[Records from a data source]
---*---

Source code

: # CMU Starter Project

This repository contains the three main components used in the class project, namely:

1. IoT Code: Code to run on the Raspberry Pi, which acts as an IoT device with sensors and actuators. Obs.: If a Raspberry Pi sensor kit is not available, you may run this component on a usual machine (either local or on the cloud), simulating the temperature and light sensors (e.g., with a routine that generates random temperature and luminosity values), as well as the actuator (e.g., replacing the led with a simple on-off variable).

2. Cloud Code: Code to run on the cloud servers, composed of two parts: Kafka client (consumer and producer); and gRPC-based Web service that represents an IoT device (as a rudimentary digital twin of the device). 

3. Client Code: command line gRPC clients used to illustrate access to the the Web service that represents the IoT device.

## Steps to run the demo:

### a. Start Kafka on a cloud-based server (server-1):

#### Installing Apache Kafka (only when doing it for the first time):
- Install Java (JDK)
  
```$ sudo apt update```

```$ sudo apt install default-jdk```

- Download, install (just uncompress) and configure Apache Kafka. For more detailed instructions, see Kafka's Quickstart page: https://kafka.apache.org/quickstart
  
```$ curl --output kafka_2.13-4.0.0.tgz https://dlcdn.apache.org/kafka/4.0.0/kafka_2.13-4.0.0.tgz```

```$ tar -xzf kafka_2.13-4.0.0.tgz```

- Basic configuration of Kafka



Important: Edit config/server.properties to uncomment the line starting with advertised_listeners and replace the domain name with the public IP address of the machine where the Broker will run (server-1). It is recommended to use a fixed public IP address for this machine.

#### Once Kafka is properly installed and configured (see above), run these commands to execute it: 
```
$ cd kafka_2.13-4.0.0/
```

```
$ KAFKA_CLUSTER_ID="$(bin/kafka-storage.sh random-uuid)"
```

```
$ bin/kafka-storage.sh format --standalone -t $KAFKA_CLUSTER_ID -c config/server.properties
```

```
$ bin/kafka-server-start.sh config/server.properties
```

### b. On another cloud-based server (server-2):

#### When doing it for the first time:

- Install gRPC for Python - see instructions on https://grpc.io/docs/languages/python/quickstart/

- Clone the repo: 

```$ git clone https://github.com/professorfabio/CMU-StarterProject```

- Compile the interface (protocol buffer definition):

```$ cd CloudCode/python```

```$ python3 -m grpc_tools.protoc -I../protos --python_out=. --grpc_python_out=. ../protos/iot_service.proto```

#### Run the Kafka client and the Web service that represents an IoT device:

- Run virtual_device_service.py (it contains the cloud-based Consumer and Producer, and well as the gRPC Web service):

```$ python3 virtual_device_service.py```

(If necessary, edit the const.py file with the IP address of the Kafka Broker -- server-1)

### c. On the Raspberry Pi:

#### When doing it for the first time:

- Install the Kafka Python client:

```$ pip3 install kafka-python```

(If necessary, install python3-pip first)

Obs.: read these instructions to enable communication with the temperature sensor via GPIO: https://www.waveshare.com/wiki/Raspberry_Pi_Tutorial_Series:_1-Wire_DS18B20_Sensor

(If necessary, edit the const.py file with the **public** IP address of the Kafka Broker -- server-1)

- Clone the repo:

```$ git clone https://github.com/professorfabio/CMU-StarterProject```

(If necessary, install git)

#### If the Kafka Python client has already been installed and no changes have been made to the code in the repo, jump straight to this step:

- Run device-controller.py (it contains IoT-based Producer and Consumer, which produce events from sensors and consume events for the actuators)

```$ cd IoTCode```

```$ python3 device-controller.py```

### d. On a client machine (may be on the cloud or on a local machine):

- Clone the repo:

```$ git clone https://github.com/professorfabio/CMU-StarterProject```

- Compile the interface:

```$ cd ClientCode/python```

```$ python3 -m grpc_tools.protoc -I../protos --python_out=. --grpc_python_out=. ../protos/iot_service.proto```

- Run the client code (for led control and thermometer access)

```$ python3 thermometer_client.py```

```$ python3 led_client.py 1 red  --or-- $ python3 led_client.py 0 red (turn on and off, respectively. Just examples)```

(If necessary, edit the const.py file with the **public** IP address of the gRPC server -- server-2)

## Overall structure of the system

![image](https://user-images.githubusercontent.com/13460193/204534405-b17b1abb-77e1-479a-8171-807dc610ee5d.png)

---*---

EXERCISE GOAL: Copy out every record exactly; leave nothing out.

ANSWER TO THE EXERCISE:
Source code

: # CMU Starter Project

This repository contains the three main components used in the class project, namely:

1. IoT Code: Code to run on the Raspberry Pi, which acts as an IoT device with sensors and actuators. Obs.: If a Raspberry Pi sensor kit is not available, you may run this component on a usual machine (either local or on the cloud), simulating the temperature and light sensors (e.g., with a routine that generates random temperature and luminosity values), as well as the actuator (e.g., replacing the led with a simple on-off variable).

2. Cloud Code: Code to run on the cloud servers, composed of two parts: Kafka client (consumer and producer); and gRPC-based Web service that represents an IoT device (as a rudimentary digital twin of the device). 

3. Client Code: command line gRPC clients used to illustrate access to the the Web service that represents the IoT device.

## Steps to run the demo:

### a. Start Kafka on a cloud-based server (server-1):

#### Installing Apache Kafka (only when doing it for the first time):
- Install Java (JDK)
  
```$ sudo apt update```

```$ sudo apt install default-jdk```

- Download, install (just uncompress) and configure Apache Kafka. For more detailed instructions, see Kafka's Quickstart page: https://kafka.apache.org/quickstart
  
```$ curl --output kafka_2.13-4.0.0.tgz https://dlcdn.apache.org/kafka/4.0.0/kafka_2.13-4.0.0.tgz```

```$ tar -xzf kafka_2.13-4.0.0.tgz```

- Basic configuration of Kafka



Important: Edit config/server.properties to uncomment the line starting with advertised_listeners and replace the domain name with the public IP address of the machine where the Broker will run (server-1). It is recommended to use a fixed public IP address for this machine.

#### Once Kafka is properly installed and configured (see above), run these commands to execute it: 
```
$ cd kafka_2.13-4.0.0/
```

```
$ KAFKA_CLUSTER_ID="$(bin/kafka-storage.sh random-uuid)"
```

```
$ bin/kafka-storage.sh format --standalone -t $KAFKA_CLUSTER_ID -c config/server.properties
```

```
$ bin/kafka-server-start.sh config/server.properties
```

### b. On another cloud-based server (server-2):

#### When doing it for the first time:

- Install gRPC for Python - see instructions on https://grpc.io/docs/languages/python/quickstart/

- Clone the repo: 

```$ git clone https://github.com/professorfabio/CMU-StarterProject```

- Compile the interface (protocol buffer definition):

```$ cd CloudCode/python```

```$ python3 -m grpc_tools.protoc -I../protos --python_out=. --grpc_python_out=. ../protos/iot_service.proto```

#### Run the Kafka client and the Web service that represents an IoT device:

- Run virtual_device_service.py (it contains the cloud-based Consumer and Producer, and well as the gRPC Web service):

```$ python3 virtual_device_service.py```

(If necessary, edit the const.py file with the IP address of the Kafka Broker -- server-1)

### c. On the Raspberry Pi:

#### When doing it for the first time:

- Install the Kafka Python client:

```$ pip3 install kafka-python```

(If necessary, install python3-pip first)

Obs.: read these instructions to enable communication with the temperature sensor via GPIO: https://www.waveshare.com/wiki/Raspberry_Pi_Tutorial_Series:_1-Wire_DS18B20_Sensor

(If necessary, edit the const.py file with the **public** IP address of the Kafka Broker -- server-1)

- Clone the repo:

```$ git clone https://github.com/professorfabio/CMU-StarterProject```

(If necessary, install git)

#### If the Kafka Python client has already been installed and no changes have been made to the code in the repo, jump straight to this step:

- Run device-controller.py (it contains IoT-based Producer and Consumer, which produce events from sensors and consume events for the actuators)

```$ cd IoTCode```

```$ python3 device-controller.py```

### d. On a client machine (may be on the cloud or on a local machine):

- Clone the repo:

```$ git clone https://github.com/professorfabio/CMU-StarterProject```

- Compile the interface:

```$ cd ClientCode/python```

```$ python3 -m grpc_tools.protoc -I../protos --python_out=. --grpc_python_out=. ../protos/iot_service.proto```

- Run the client code (for led control and thermometer access)

```$ python3 thermometer_client.py```

```$ python3 led_client.py 1 red  --or-- $ python3 led_client.py 0 red (turn on and off, respectively. Just examples)```

(If necessary, edit the const.py file with the **public** IP address of the gRPC server -- server-2)

## Overall structure of the system

![image](https://user-images.githubusercontent.com/13460193/204534405-b17b1abb-77e1-479a-8171-807dc610ee5d.png)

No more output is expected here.